The latest comments by Eddie George, Governor of The Bank of England, show that inflation is unlikely to fall in the short term.

We have regularly highlighted the fact that savers are struggling to find interest rates high enough to combat the effects of inflation, one such article can be found here. However there is a hidden peril that affects the older generation, something now known as ‘Silver Inflation’.

We thought we would take a look at ‘Silver Inflation’ and its effects on pension income.

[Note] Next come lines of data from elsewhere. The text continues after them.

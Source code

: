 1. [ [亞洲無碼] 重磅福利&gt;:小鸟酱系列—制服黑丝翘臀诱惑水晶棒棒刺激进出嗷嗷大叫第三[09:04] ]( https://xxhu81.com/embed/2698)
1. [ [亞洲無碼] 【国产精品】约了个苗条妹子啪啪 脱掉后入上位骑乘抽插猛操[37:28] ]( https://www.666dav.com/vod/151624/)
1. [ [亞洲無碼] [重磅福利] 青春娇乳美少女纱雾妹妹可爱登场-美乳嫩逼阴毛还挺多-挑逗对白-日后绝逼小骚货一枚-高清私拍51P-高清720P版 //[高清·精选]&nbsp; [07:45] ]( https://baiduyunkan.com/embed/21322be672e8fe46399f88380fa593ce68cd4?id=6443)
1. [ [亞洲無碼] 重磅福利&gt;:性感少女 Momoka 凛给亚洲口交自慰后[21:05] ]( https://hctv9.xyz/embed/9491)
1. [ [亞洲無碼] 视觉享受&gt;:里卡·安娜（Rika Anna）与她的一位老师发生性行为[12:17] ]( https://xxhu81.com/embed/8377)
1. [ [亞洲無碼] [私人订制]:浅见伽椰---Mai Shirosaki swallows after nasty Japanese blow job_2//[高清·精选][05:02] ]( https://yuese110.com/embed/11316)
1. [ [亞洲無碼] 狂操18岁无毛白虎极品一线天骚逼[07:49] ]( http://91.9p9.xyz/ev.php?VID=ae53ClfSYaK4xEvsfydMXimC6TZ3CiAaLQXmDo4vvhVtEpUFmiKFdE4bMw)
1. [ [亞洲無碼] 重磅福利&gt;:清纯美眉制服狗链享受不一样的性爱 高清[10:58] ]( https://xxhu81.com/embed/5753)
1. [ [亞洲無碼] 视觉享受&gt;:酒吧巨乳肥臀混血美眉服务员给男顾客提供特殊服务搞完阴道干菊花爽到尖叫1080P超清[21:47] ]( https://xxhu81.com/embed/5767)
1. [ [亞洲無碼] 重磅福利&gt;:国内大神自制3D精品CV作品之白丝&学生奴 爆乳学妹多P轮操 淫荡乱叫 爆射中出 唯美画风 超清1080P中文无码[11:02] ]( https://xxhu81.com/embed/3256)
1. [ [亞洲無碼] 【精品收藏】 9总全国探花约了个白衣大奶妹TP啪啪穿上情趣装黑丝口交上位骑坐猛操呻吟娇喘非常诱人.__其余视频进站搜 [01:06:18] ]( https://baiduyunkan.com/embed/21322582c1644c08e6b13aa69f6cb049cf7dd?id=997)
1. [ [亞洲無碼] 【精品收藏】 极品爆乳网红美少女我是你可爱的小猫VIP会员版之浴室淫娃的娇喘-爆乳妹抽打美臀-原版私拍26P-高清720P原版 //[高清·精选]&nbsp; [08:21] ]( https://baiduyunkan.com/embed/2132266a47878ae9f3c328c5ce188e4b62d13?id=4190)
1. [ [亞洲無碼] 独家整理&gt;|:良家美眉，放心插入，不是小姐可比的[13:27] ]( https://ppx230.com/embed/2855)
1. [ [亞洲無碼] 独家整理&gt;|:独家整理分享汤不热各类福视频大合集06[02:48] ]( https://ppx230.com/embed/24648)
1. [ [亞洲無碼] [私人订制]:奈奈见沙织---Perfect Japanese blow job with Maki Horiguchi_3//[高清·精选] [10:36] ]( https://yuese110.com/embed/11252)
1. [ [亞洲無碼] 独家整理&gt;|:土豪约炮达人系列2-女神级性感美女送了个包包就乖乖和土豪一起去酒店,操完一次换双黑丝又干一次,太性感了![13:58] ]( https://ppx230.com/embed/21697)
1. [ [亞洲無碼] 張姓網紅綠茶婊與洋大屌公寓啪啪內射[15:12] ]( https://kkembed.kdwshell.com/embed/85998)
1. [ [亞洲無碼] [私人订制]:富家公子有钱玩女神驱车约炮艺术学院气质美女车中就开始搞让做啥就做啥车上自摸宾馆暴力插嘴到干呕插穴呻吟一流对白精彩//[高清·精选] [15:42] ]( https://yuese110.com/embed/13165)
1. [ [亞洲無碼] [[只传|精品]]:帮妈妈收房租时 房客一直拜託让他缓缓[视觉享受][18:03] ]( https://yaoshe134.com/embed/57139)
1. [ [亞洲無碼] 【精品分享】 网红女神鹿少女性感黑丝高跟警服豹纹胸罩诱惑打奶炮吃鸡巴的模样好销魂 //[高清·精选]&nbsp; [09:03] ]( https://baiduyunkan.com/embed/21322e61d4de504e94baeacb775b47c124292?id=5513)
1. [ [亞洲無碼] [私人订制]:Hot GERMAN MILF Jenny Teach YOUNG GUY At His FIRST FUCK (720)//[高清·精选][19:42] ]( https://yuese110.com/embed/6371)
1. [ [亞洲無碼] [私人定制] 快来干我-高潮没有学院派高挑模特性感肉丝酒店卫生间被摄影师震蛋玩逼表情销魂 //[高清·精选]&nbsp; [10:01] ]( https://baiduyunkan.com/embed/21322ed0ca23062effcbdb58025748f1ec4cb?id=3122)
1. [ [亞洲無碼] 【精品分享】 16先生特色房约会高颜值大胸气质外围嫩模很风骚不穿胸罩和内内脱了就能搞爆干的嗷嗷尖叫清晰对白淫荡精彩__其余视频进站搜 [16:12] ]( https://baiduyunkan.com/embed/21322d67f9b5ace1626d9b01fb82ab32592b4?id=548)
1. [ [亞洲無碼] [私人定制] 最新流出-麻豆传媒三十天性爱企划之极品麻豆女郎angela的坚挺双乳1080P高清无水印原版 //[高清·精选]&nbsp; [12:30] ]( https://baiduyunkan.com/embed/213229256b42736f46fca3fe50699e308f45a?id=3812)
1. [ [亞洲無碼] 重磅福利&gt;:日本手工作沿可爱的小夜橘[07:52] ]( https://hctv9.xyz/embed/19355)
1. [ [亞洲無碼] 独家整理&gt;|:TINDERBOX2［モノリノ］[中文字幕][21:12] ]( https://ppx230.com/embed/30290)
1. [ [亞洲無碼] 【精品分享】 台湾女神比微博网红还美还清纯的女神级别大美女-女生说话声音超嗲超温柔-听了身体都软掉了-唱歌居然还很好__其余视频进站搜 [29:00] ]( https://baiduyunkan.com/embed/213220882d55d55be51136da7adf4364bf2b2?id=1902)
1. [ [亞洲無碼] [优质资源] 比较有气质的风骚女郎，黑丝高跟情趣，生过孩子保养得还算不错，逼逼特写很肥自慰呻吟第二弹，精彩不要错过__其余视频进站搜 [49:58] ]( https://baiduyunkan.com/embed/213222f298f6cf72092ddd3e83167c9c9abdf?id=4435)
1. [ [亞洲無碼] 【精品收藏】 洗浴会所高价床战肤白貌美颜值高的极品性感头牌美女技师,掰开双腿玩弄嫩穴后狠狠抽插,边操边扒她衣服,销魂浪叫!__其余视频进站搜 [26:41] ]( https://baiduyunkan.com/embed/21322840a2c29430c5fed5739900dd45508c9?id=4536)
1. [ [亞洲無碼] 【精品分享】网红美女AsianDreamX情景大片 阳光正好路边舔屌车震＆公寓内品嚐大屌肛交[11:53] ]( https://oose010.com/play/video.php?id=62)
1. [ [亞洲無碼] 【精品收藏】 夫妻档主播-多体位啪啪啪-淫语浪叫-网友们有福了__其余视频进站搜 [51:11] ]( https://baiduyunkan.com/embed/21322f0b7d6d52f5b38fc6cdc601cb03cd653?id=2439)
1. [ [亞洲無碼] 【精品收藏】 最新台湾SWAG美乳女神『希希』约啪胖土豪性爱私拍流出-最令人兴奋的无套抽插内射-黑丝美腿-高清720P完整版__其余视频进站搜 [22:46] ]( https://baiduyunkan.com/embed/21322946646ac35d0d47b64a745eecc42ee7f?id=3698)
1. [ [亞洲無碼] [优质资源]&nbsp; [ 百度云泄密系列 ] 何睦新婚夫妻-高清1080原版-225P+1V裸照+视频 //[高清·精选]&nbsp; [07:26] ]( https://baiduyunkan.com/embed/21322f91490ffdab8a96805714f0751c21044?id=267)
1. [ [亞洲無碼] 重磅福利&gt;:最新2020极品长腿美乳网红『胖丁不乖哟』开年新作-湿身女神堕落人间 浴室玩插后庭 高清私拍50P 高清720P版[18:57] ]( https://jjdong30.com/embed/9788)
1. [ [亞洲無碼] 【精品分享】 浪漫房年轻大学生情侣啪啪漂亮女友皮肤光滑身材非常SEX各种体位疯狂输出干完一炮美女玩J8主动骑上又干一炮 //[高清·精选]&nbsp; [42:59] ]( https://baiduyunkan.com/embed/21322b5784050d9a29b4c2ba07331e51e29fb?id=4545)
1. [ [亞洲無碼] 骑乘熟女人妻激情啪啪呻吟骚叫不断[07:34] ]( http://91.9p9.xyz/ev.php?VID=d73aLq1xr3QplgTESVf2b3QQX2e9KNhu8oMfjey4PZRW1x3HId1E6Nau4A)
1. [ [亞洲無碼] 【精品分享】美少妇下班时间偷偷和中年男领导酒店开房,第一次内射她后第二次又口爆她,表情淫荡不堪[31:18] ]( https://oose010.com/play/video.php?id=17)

So, what is ‘Silver Inflation’?

It has long been thought that the traditional methods of calculating inflation, namely the Consumer Prices Index (CPI) and the Retail Prices Index (RPI) do not reflect the actual inflation rate suffered by older consumers. This is because the basket of goods used to calculate both RPI and CPI were not believed to be representative of the purchasing habits of older consumers.

This theory seems to have been confirmed by Age UK Enterprises who have worked with former Bank of England inflation specialists Fathom Consulting and come up with a Silver RPI measure to highlight the growing gap between the more traditional methods of inflation and the actual inflation rate suffered by those later in life.

They used information from the Living Costs and Food Survey (LCF) to re-weight the 78 items that make up the official RPI to better reflect the expenditure patterns of over 55s. The measure is the first to consider inflation at five year age bands above 55 years of age and unlike existing Office of National Statistics (ONS) pensioner measures includes all housing costs and households at all income bands.

Just how much of a difference is there?

The Silver RPI measure shows that since the start of 2008 those aged 55 or over have had to endure prices rises of almost 2% above that of the RPI figure, for those over the age of 75 the figure rises to 4%.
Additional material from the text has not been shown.